UHE has signed a two-year contract worth more than £500,000 with Birmingham and Black Country SHA and its constituent PCTs to address the problem of patients who present too often at A&E.
The Long-Term Conditions Informatics programme involves PCTs collecting data directly from practices via a software tool. Some of the data will be sent to UHE, which will use it to identify patients most likely to utilise secondary care via A&E. The data will include details of contacts with primary care, medication and diagnoses.
But Birmingham LMCs have warned that GPs will be handing UHE 'a huge amount of data on their patients' that the firm could use for its own commercial advantage.
UHE runs a similar programme in Trent, where it has won contracts in the past four months to take over two Derby practices.
Dr Robert Morley, executive secretary of Birmingham LMCs, said: 'Our concern is that GPs may be providing information to UHE that could put the GPs out of a job in the future. Our advice is to be very circumspect about signing up to this scheme.'
However, Ruth Lemiech, Birmingham and Black Country SHA project manager for the UHE collaboration, said PCTs had to 'ensure a level playing field' if contracts to supply medical services were put out to tender.
She added that although data would be extracted automatically, GPs would be able to 'eyeball the data that is being extracted first for their own peace of mind'.

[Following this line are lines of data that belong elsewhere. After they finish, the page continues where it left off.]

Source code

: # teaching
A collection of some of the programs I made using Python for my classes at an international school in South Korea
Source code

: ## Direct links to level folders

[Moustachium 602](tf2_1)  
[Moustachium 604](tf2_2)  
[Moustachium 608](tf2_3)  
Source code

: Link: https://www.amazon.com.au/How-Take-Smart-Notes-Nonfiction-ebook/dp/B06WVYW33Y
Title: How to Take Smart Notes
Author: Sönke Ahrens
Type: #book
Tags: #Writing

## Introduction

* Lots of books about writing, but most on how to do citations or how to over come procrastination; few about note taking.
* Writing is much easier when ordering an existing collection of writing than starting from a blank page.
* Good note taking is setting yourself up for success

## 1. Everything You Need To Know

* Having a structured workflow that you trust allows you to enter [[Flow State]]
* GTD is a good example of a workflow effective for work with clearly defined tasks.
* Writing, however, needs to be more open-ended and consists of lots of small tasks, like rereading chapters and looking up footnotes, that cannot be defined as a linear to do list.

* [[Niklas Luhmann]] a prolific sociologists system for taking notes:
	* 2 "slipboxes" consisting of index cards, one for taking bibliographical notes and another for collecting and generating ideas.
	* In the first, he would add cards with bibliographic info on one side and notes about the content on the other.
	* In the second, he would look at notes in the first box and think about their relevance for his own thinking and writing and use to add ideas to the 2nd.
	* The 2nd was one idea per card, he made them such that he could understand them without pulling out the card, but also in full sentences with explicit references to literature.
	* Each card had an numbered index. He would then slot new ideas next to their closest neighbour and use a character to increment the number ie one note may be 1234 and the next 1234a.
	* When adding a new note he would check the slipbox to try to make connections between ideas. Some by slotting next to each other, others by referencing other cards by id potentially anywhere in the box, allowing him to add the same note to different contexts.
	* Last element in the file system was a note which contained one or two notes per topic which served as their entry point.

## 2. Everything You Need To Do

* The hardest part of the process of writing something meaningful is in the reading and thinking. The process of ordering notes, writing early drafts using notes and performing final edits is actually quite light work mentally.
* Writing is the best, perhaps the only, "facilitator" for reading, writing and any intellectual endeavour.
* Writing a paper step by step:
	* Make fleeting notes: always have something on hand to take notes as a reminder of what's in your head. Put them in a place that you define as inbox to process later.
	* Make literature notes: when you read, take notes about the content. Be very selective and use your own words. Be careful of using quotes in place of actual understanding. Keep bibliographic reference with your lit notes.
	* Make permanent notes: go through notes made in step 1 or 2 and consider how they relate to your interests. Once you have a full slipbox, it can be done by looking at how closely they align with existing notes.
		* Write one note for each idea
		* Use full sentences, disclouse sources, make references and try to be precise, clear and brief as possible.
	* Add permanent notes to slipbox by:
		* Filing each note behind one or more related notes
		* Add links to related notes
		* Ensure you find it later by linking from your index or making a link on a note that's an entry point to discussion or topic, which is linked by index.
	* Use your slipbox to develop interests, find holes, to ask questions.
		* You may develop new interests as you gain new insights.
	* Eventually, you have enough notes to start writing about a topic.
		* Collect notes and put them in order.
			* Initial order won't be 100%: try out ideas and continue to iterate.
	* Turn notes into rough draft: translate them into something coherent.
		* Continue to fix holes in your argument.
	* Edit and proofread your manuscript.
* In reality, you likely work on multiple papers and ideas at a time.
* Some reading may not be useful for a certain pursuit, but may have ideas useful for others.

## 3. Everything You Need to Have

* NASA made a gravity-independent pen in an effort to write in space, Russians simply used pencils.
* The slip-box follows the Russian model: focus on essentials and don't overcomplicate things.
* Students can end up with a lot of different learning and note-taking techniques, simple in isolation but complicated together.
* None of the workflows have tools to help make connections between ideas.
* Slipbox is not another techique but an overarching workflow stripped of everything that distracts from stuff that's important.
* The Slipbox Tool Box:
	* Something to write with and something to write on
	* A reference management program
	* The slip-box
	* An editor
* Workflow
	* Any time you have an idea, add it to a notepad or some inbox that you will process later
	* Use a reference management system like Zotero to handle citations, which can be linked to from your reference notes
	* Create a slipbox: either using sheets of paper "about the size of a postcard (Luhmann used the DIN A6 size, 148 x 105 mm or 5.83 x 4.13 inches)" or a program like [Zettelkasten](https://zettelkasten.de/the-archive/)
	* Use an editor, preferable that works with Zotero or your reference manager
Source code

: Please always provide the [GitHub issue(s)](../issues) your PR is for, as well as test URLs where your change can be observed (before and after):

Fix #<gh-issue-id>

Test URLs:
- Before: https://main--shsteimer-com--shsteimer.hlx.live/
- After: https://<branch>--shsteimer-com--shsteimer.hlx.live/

UHE chief executive Dr Richard Smith denied that data collected for the project could be used for any other purpose. He insisted that all data would be anonymised and that UHE was bound by Caldicott rules.
Data extraction from the first 50 volunteer practices is scheduled to start at the end of March.
As GP went to press, a High Court judge suspended the signing of a contract that would hand over a Derby GP surgery to UHE after a patient complained that there had been insufficient consultation.